_EXERCISE_
Output every record precisely.

(Plain-text document sources)

=== Section Start ===

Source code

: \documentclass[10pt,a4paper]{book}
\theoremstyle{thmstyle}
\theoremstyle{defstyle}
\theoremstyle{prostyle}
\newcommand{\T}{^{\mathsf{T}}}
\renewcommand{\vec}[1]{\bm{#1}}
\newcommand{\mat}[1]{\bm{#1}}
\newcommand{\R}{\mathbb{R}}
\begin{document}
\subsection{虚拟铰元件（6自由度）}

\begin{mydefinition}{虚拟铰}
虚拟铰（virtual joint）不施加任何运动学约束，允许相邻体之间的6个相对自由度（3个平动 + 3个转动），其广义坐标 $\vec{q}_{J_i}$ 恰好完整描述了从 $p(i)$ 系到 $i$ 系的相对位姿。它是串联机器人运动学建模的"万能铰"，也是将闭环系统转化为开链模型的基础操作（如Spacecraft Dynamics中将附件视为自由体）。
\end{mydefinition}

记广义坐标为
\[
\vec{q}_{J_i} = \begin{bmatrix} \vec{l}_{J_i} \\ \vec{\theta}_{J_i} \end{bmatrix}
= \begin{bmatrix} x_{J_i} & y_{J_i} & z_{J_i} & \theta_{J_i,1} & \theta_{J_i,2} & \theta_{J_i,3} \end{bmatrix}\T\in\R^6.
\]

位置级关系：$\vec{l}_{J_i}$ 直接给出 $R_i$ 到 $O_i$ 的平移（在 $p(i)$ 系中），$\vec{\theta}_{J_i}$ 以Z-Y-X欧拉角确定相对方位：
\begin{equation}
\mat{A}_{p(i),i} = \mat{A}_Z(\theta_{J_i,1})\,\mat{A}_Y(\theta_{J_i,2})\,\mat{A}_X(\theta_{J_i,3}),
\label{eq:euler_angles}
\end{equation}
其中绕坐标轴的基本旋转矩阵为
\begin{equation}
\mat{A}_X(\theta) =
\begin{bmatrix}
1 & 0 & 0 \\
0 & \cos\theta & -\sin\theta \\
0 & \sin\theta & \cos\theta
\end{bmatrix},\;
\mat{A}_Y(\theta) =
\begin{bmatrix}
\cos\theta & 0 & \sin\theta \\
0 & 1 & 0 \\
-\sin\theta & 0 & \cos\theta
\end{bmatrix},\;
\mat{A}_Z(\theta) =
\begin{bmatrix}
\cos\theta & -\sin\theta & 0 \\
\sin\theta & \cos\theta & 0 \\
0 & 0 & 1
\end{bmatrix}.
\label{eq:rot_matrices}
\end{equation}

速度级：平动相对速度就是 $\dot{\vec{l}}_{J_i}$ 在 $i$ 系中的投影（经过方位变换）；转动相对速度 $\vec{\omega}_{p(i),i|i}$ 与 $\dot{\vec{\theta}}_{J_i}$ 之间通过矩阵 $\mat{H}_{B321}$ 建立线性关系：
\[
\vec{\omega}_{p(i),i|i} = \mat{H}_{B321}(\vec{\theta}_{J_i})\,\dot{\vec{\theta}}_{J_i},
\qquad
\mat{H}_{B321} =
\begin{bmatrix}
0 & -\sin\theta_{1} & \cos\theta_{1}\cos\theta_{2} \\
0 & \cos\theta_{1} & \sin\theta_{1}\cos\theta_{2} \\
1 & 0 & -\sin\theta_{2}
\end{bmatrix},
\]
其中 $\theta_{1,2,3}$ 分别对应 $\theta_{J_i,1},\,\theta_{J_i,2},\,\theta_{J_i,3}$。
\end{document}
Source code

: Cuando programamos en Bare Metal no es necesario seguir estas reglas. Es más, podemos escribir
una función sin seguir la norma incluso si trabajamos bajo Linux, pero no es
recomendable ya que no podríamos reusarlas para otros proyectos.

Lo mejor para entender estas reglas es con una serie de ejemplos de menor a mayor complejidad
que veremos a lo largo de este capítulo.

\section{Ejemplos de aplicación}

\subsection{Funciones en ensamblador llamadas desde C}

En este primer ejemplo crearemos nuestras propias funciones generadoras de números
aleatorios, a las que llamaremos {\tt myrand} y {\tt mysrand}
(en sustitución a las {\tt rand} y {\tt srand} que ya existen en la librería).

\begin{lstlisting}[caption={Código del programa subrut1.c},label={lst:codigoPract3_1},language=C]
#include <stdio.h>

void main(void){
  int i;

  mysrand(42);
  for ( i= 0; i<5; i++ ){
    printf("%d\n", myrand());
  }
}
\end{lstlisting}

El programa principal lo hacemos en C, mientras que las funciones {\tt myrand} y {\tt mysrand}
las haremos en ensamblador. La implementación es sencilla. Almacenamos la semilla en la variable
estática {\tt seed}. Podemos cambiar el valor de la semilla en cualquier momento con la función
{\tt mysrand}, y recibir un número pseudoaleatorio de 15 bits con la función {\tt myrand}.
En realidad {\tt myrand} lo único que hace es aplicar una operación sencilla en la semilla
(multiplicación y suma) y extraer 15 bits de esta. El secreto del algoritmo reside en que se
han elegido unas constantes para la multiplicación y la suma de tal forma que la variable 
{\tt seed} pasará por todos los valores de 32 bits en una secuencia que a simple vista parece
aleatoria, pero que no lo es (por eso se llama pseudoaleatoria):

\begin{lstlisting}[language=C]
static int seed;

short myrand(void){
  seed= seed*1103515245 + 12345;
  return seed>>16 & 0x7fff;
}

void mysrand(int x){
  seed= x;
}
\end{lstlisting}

=== Section End ===

_SOLUTION BELOW_
Source code

: \documentclass[10pt,a4paper]{book}
\theoremstyle{thmstyle}
\theoremstyle{defstyle}
\theoremstyle{prostyle}
\newcommand{\T}{^{\mathsf{T}}}
\renewcommand{\vec}[1]{\bm{#1}}
\newcommand{\mat}[1]{\bm{#1}}
\newcommand{\R}{\mathbb{R}}
\begin{document}
\subsection{虚拟铰元件（6自由度）}

\begin{mydefinition}{虚拟铰}
虚拟铰（virtual joint）不施加任何运动学约束，允许相邻体之间的6个相对自由度（3个平动 + 3个转动），其广义坐标 $\vec{q}_{J_i}$ 恰好完整描述了从 $p(i)$ 系到 $i$ 系的相对位姿。它是串联机器人运动学建模的"万能铰"，也是将闭环系统转化为开链模型的基础操作（如Spacecraft Dynamics中将附件视为自由体）。
\end{mydefinition}

记广义坐标为
\[
\vec{q}_{J_i} = \begin{bmatrix} \vec{l}_{J_i} \\ \vec{\theta}_{J_i} \end{bmatrix}
= \begin{bmatrix} x_{J_i} & y_{J_i} & z_{J_i} & \theta_{J_i,1} & \theta_{J_i,2} & \theta_{J_i,3} \end{bmatrix}\T\in\R^6.
\]

位置级关系：$\vec{l}_{J_i}$ 直接给出 $R_i$ 到 $O_i$ 的平移（在 $p(i)$ 系中），$\vec{\theta}_{J_i}$ 以Z-Y-X欧拉角确定相对方位：
\begin{equation}
\mat{A}_{p(i),i} = \mat{A}_Z(\theta_{J_i,1})\,\mat{A}_Y(\theta_{J_i,2})\,\mat{A}_X(\theta_{J_i,3}),
\label{eq:euler_angles}
\end{equation}
其中绕坐标轴的基本旋转矩阵为
\begin{equation}
\mat{A}_X(\theta) =
\begin{bmatrix}
1 & 0 & 0 \\
0 & \cos\theta & -\sin\theta \\
0 & \sin\theta & \cos\theta
\end{bmatrix},\;
\mat{A}_Y(\theta) =
\begin{bmatrix}
\cos\theta & 0 & \sin\theta \\
0 & 1 & 0 \\
-\sin\theta & 0 & \cos\theta
\end{bmatrix},\;
\mat{A}_Z(\theta) =
\begin{bmatrix}
\cos\theta & -\sin\theta & 0 \\
\sin\theta & \cos\theta & 0 \\
0 & 0 & 1
\end{bmatrix}.
\label{eq:rot_matrices}
\end{equation}

速度级：平动相对速度就是 $\dot{\vec{l}}_{J_i}$ 在 $i$ 系中的投影（经过方位变换）；转动相对速度 $\vec{\omega}_{p(i),i|i}$ 与 $\dot{\vec{\theta}}_{J_i}$ 之间通过矩阵 $\mat{H}_{B321}$ 建立线性关系：
\[
\vec{\omega}_{p(i),i|i} = \mat{H}_{B321}(\vec{\theta}_{J_i})\,\dot{\vec{\theta}}_{J_i},
\qquad
\mat{H}_{B321} =
\begin{bmatrix}
0 & -\sin\theta_{1} & \cos\theta_{1}\cos\theta_{2} \\
0 & \cos\theta_{1} & \sin\theta_{1}\cos\theta_{2} \\
1 & 0 & -\sin\theta_{2}
\end{bmatrix},
\]
其中 $\theta_{1,2,3}$ 分别对应 $\theta_{J_i,1},\,\theta_{J_i,2},\,\theta_{J_i,3}$。
\end{document}
Source code

: Cuando programamos en Bare Metal no es necesario seguir estas reglas. Es más, podemos escribir
una función sin seguir la norma incluso si trabajamos bajo Linux, pero no es
recomendable ya que no podríamos reusarlas para otros proyectos.

Lo mejor para entender estas reglas es con una serie de ejemplos de menor a mayor complejidad
que veremos a lo largo de este capítulo.

\section{Ejemplos de aplicación}

\subsection{Funciones en ensamblador llamadas desde C}

En este primer ejemplo crearemos nuestras propias funciones generadoras de números
aleatorios, a las que llamaremos {\tt myrand} y {\tt mysrand}
(en sustitución a las {\tt rand} y {\tt srand} que ya existen en la librería).

\begin{lstlisting}[caption={Código del programa subrut1.c},label={lst:codigoPract3_1},language=C]
#include <stdio.h>

void main(void){
  int i;

  mysrand(42);
  for ( i= 0; i<5; i++ ){
    printf("%d\n", myrand());
  }
}
\end{lstlisting}

El programa principal lo hacemos en C, mientras que las funciones {\tt myrand} y {\tt mysrand}
las haremos en ensamblador. La implementación es sencilla. Almacenamos la semilla en la variable
estática {\tt seed}. Podemos cambiar el valor de la semilla en cualquier momento con la función
{\tt mysrand}, y recibir un número pseudoaleatorio de 15 bits con la función {\tt myrand}.
En realidad {\tt myrand} lo único que hace es aplicar una operación sencilla en la semilla
(multiplicación y suma) y extraer 15 bits de esta. El secreto del algoritmo reside en que se
han elegido unas constantes para la multiplicación y la suma de tal forma que la variable 
{\tt seed} pasará por todos los valores de 32 bits en una secuencia que a simple vista parece
aleatoria, pero que no lo es (por eso se llama pseudoaleatoria):

\begin{lstlisting}[language=C]
static int seed;

short myrand(void){
  seed= seed*1103515245 + 12345;
  return seed>>16 & 0x7fff;
}

void mysrand(int x){
  seed= x;
}
\end{lstlisting}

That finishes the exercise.